The data: Begin

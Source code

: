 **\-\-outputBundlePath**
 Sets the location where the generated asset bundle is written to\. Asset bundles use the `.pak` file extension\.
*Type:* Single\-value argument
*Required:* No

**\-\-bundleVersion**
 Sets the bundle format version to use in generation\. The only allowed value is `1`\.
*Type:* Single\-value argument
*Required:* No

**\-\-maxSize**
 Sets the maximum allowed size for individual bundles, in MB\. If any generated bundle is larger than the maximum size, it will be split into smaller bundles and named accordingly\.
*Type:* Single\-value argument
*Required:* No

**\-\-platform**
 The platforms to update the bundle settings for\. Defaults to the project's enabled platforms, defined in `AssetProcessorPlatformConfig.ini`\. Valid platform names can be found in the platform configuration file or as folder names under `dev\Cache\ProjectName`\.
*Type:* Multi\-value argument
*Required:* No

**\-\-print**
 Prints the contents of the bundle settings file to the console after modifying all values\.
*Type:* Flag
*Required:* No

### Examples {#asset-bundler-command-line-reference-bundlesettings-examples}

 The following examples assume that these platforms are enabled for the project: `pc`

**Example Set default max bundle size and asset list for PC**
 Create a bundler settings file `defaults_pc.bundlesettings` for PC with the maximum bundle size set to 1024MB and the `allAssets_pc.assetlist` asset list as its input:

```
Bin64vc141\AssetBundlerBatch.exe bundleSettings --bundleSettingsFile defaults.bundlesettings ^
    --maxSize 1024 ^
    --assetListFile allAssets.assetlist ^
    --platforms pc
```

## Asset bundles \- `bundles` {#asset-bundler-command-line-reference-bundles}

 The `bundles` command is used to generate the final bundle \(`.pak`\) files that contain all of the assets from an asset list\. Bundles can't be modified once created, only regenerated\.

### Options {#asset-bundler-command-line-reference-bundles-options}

The data: End

_Work order_:
From the records above, return each line that has the string "reference".

_Reply to the exercise_:
### Examples {#asset-bundler-command-line-reference-bundlesettings-examples}
## Asset bundles \- `bundles` {#asset-bundler-command-line-reference-bundles}
### Options {#asset-bundler-command-line-reference-bundles-options}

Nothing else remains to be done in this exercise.